Semiconductors Are a Growing Pie: Their Equities Are a Buy
By John Tierney
(4 min read)
By John Tierney
(4 min read)
Semiconductors are the mechanical heart and brains of the digital age. Yet they are also something of a boom-and-bust industry, prone to shortages and followed by investment booms and overcapacity.
2021 has turned out to be a year of chip shortages. These have hamstrung the auto industry in particular as the pandemic spurred demand for a wide range of consumer electronic products.
Semiconductor manufacturers are gearing up again. Will past prove to be prologue? My colleague Phil Suttle argued convincingly last week that this time is indeed different. Some key points:
Geopolitical tensions are another factor that will drive semiconductor supply and demand. Today, 87% of semiconductor production capacity is in Asia. With the cost and risks of this exposure both apparent and rising, the US and Europe plan to invest in developing domestic foundry industries. This may lead to overcapacity at some point, but between the time it will take to build this capacity largely from scratch and the ongoing growth of digital technology, this day is some way off.
Underlying industrial fundamentals for semiconductors appear robust. But does that mean the semiconductor industry is a good investment now?
The primary index for the semiconductor sector is the Philadelphia Semiconductor Index, or PHLX SOX. It covers 30 semiconductor companies that trade in the US, either in stock or ADR form.

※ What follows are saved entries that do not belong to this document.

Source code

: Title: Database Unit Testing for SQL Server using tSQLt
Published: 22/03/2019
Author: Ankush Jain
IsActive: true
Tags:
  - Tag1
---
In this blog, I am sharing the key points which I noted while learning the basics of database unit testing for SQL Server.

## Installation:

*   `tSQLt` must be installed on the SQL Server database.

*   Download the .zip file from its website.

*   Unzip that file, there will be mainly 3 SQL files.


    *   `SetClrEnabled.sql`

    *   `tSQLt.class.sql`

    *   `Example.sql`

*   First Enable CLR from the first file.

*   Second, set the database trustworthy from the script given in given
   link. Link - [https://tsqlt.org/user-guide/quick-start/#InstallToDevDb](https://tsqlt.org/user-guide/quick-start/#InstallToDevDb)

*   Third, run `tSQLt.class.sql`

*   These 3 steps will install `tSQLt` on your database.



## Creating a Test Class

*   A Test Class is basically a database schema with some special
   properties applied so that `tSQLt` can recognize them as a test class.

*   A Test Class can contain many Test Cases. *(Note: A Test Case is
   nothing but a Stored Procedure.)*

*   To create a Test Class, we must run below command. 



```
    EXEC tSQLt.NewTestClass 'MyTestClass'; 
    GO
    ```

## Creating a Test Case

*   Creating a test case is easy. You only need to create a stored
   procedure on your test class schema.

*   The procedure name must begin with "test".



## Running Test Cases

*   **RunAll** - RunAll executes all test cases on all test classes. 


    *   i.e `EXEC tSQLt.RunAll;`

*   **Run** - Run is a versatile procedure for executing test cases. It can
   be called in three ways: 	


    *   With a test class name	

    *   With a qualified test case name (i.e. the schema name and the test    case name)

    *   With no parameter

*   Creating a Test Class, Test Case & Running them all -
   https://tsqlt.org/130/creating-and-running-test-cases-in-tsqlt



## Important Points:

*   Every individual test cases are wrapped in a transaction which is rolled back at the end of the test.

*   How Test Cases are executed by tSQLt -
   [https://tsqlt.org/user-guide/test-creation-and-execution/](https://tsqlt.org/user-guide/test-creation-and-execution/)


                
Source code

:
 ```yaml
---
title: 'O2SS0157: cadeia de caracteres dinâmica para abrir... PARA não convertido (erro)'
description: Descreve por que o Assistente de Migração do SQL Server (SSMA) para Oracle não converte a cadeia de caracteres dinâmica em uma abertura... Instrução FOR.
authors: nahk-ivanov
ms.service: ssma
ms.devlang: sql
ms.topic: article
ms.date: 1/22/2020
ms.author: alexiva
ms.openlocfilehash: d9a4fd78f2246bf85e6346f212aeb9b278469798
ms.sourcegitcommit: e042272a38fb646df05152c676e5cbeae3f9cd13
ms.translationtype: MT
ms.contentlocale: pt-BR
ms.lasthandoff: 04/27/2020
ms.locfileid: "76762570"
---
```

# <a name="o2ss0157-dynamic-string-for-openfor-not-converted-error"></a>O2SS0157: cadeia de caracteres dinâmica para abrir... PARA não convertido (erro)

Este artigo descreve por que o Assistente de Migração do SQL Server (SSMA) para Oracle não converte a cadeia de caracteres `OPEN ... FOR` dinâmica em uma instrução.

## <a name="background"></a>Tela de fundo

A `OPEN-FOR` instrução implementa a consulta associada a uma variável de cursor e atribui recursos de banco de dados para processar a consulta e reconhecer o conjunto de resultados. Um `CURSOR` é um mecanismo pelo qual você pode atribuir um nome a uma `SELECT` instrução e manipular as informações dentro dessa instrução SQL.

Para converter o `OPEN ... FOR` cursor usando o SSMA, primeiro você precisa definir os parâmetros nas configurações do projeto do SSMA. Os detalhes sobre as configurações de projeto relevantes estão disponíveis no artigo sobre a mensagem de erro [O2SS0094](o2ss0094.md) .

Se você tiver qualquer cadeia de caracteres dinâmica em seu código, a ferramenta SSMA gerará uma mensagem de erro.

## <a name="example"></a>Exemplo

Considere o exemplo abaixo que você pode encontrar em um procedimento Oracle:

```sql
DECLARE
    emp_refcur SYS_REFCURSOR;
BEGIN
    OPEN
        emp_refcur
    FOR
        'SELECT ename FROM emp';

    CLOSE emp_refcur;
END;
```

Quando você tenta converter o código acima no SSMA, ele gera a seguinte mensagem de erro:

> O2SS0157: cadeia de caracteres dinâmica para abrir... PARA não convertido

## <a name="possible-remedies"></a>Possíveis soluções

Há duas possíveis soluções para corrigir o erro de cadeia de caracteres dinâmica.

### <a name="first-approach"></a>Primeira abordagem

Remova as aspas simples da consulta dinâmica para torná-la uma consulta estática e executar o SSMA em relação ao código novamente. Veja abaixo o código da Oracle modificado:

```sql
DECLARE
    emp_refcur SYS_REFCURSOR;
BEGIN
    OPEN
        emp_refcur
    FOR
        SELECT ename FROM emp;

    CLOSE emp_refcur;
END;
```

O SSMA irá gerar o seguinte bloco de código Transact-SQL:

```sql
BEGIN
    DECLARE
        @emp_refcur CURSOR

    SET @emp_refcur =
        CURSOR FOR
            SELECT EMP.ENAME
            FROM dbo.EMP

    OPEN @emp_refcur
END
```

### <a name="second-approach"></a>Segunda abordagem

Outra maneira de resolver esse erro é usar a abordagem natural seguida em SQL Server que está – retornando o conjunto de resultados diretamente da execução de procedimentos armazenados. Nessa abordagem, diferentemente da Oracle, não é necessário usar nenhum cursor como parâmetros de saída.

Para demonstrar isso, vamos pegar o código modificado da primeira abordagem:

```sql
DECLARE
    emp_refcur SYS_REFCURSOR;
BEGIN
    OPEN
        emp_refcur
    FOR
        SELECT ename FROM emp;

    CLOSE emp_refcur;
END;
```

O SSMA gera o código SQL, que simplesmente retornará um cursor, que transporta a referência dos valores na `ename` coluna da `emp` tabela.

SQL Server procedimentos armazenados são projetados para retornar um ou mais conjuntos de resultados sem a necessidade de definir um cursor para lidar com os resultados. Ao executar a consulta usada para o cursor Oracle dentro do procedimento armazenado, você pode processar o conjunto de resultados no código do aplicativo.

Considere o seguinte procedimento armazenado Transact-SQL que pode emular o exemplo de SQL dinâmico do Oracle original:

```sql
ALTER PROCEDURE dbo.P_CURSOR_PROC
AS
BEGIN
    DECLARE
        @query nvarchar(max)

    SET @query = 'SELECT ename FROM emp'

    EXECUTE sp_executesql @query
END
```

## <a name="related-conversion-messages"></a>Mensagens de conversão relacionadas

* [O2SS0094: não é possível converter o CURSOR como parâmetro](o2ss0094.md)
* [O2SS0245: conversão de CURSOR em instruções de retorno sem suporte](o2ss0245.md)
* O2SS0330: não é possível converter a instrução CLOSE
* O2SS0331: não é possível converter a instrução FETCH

Over the past decade, it has experienced periods of rallying strongly, then tracking broader markets (Chart 1). After lagging following the Global Financial Crisis, SOX rallied strongly from 2013 through mid-2014, then again from early 2016 to mid-2007. It started another rally in 2019, but the pandemic cut that short. It resumed after the election, but has traded in a volatile range in 2021 (Chart 2). Currently, it is about flat with SPY (the large S&P 500 ETF) and modestly outperforming the NASDAQ 100 (QQQ). Given the ongoing publicity about semiconductor chip shortages and growing pricing pressure, this relatively weak performance is surprising.
Clearly, markets are waiting to see how the semiconductor industry responds to shortages, and whether geopolitical issues outweigh underlying fundamentals.
From a macro and fundamental standpoint, being bearish on the semiconductor sector is difficult. We think another rally versus broader market indices is only a matter of time. That said, the risk lies more with short-term technicals. More analysts are calling for an equity market selloff between now and year end, although they are less forthcoming about the catalyst.
In our view, equities will not collapse of their own weight. Some external event must catalyse it – whether a debt ceiling crisis or an unexpected hawkish move by the Fed or other central bank. If an abrupt equity selloff strikes, semiconductor stocks will most likely underperform, providing an attractive opportunity to enter the sector.
We recommend investors start overweighting semiconductor stocks versus QQQ or SPY. This is an intermediate macro position. Investors should scale their overweight based on their views about near-term technicals.
Five ETFs track the semiconductor industry (Chart 3). Unsurprisingly, they mostly track the SOX and each other closely. Table 1 summarises key characteristics. SOXX is a passive ETF that matches the SOX. The other ETFs employ active management to try to outperform the index. XSD, for example, is also passive, but equally weighted so it favours the smaller growth companies. Their composition also varies slightly, with some holding other types of technology stocks with exposure to semiconductors.